What is expected = Locate the line that contains "### Similarity based on Cooccurrences". Copy it and every following line through the end of the records, exactly, and include nothing else.

**** Data ****

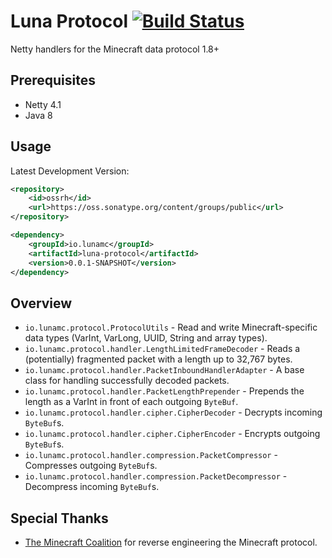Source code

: # Luna Protocol [![Build Status](https://travis-ci.org/LunaMC/protocol.svg?branch=master)](https://travis-ci.org/LunaMC/protocol)

Netty handlers for the Minecraft data protocol 1.8+

## Prerequisites

 * Netty 4.1
 * Java 8

## Usage

Latest Development Version:

```xml
<repository>
    <id>ossrh</id>
    <url>https://oss.sonatype.org/content/groups/public</url>
</repository>
```

```xml
<dependency>
    <groupId>io.lunamc</groupId>
    <artifactId>luna-protocol</artifactId>
    <version>0.0.1-SNAPSHOT</version>
</dependency>
```

## Overview

 * `io.lunamc.protocol.ProtocolUtils` - Read and write Minecraft-specific data types (VarInt, VarLong, UUID, String
   and array types).
 * `io.lunamc.protocol.handler.LengthLimitedFrameDecoder` - Reads a (potentially) fragmented packet with a length up
   to 32,767 bytes.
 * `io.lunamc.protocol.handler.PacketInboundHandlerAdapter` - A base class for handling successfully decoded packets.
 * `io.lunamc.protocol.handler.PacketLengthPrepender` - Prepends the length as a VarInt in front of each outgoing
   `ByteBuf`.
 * `io.lunamc.protocol.handler.cipher.CipherDecoder` - Decrypts incoming `ByteBuf`s.
 * `io.lunamc.protocol.handler.cipher.CipherEncoder` - Encrypts outgoing `ByteBuf`s.
 * `io.lunamc.protocol.handler.compression.PacketCompressor` - Compresses outgoing `ByteBuf`s.
 * `io.lunamc.protocol.handler.compression.PacketDecompressor` - Decompress incoming `ByteBuf`s.

## Special Thanks

 * [The Minecraft Coalition](http://wiki.vg/) for reverse engineering the Minecraft protocol.
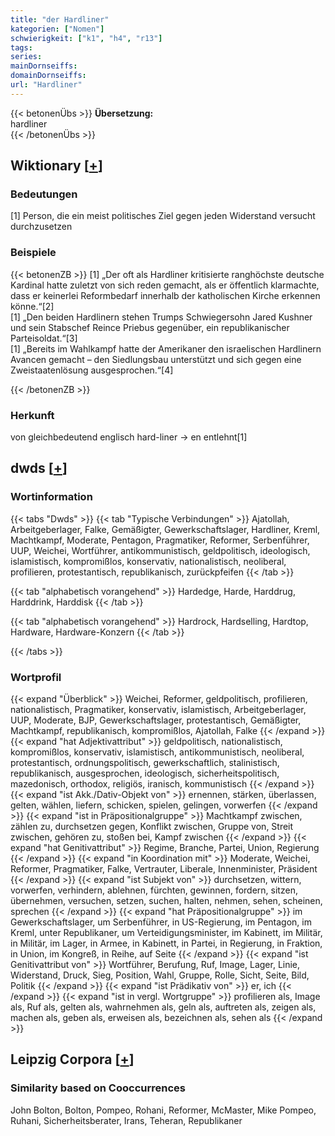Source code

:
 ```yaml
---
title: "der Hardliner"
kategorien: ["Nomen"]
schwierigkeit: ["k1", "h4", "r13"]
tags:
series:
mainDornseiffs:
domainDornseiffs:
url: "Hardliner"
---
```


{{< betonenÜbs >}}
**Übersetzung:**  
hardliner  
{{< /betonenÜbs >}}

## Wiktionary [[+](https://de.wiktionary.org/wiki/Hardliner)]

### Bedeutungen
[1] Person, die ein meist politisches Ziel gegen jeden Widerstand versucht durchzusetzen  

### Beispiele
{{< betonenZB >}}
[1] „Der oft als Hardliner kritisierte ranghöchste deutsche Kardinal hatte zuletzt von sich reden gemacht, als er öffentlich klarmachte, dass er keinerlei Reformbedarf innerhalb der katholischen Kirche erkennen könne.“[2]  
[1] „Den beiden Hardlinern stehen Trumps Schwiegersohn Jared Kushner und sein Stabschef Reince Priebus gegenüber, ein republikanischer Parteisoldat.“[3]  
[1] „Bereits im Wahlkampf hatte der Amerikaner den israelischen Hardlinern Avancen gemacht – den Siedlungsbau unterstützt und sich gegen eine Zweistaatenlösung ausgesprochen.“[4]  

{{< /betonenZB >}}
### Herkunft
von gleichbedeutend englisch hard-liner → en entlehnt[1]  



## dwds [[+](https://www.dwds.de/wb/Hardliner)]

### Wortinformation
{{< tabs "Dwds" >}}
{{< tab "Typische Verbindungen" >}}
Ajatollah, Arbeitgeberlager, Falke, Gemäßigter, Gewerkschaftslager, Hardliner, Kreml, Machtkampf, Moderate, Pentagon, Pragmatiker, Reformer, Serbenführer, UUP, Weichei, Wortführer, antikommunistisch, geldpolitisch, ideologisch, islamistisch, kompromißlos, konservativ, nationalistisch, neoliberal, profilieren, protestantisch, republikanisch, zurückpfeifen
{{< /tab >}}

{{< tab "alphabetisch vorangehend" >}}
Hardedge, Harde, Harddrug, Harddrink, Harddisk
{{< /tab >}}

{{< tab "alphabetisch vorangehend" >}}
Hardrock, Hardselling, Hardtop, Hardware, Hardware-Konzern
{{< /tab >}}

{{< /tabs >}}

### Wortprofil
{{< expand "Überblick" >}} Weichei, Reformer, geldpolitisch, profilieren, nationalistisch, Pragmatiker, konservativ, islamistisch, Arbeitgeberlager, UUP, Moderate, BJP, Gewerkschaftslager, protestantisch, Gemäßigter, Machtkampf, republikanisch, kompromißlos, Ajatollah, Falke {{< /expand >}}
{{< expand "hat Adjektivattribut" >}} geldpolitisch, nationalistisch, kompromißlos, konservativ, islamistisch, antikommunistisch, neoliberal, protestantisch, ordnungspolitisch, gewerkschaftlich, stalinistisch, republikanisch, ausgesprochen, ideologisch, sicherheitspolitisch, mazedonisch, orthodox, religiös, iranisch, kommunistisch {{< /expand >}}
{{< expand "ist Akk./Dativ-Objekt von" >}} ernennen, stärken, überlassen, gelten, wählen, liefern, schicken, spielen, gelingen, vorwerfen {{< /expand >}}
{{< expand "ist in Präpositionalgruppe" >}} Machtkampf zwischen, zählen zu, durchsetzen gegen, Konflikt zwischen, Gruppe von, Streit zwischen, gehören zu, stoßen bei, Kampf zwischen {{< /expand >}}
{{< expand "hat Genitivattribut" >}} Regime, Branche, Partei, Union, Regierung {{< /expand >}}
{{< expand "in Koordination mit" >}} Moderate, Weichei, Reformer, Pragmatiker, Falke, Vertrauter, Liberale, Innenminister, Präsident {{< /expand >}}
{{< expand "ist Subjekt von" >}} durchsetzen, wittern, vorwerfen, verhindern, ablehnen, fürchten, gewinnen, fordern, sitzen, übernehmen, versuchen, setzen, suchen, halten, nehmen, sehen, scheinen, sprechen {{< /expand >}}
{{< expand "hat Präpositionalgruppe" >}} im Gewerkschaftslager, um Serbenführer, in US-Regierung, im Pentagon, im Kreml, unter Republikaner, um Verteidigungsminister, im Kabinett, im Militär, in Militär, im Lager, in Armee, in Kabinett, in Partei, in Regierung, in Fraktion, in Union, im Kongreß, in Reihe, auf Seite {{< /expand >}}
{{< expand "ist Genitivattribut von" >}} Wortführer, Berufung, Ruf, Image, Lager, Linie, Widerstand, Druck, Sieg, Position, Wahl, Gruppe, Rolle, Sicht, Seite, Bild, Politik {{< /expand >}}
{{< expand "ist Prädikativ von" >}} er, ich {{< /expand >}}
{{< expand "ist in vergl. Wortgruppe" >}} profilieren als, Image als, Ruf als, gelten als, wahrnehmen als, geln als, auftreten als, zeigen als, machen als, geben als, erweisen als, bezeichnen als, sehen als {{< /expand >}}

## Leipzig Corpora [[+](https://corpora.uni-leipzig.de/en/res?word=Hardliner&corpusId=deu_newscrawl-public_2018)]


### Similarity based on Cooccurrences
John Bolton, Bolton, Pompeo, Rohani, Reformer, McMaster, Mike Pompeo, Ruhani, Sicherheitsberater, Irans, Teheran, Republikaner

****

Exercise response =
### Similarity based on Cooccurrences
John Bolton, Bolton, Pompeo, Rohani, Reformer, McMaster, Mike Pompeo, Ruhani, Sicherheitsberater, Irans, Teheran, Republikaner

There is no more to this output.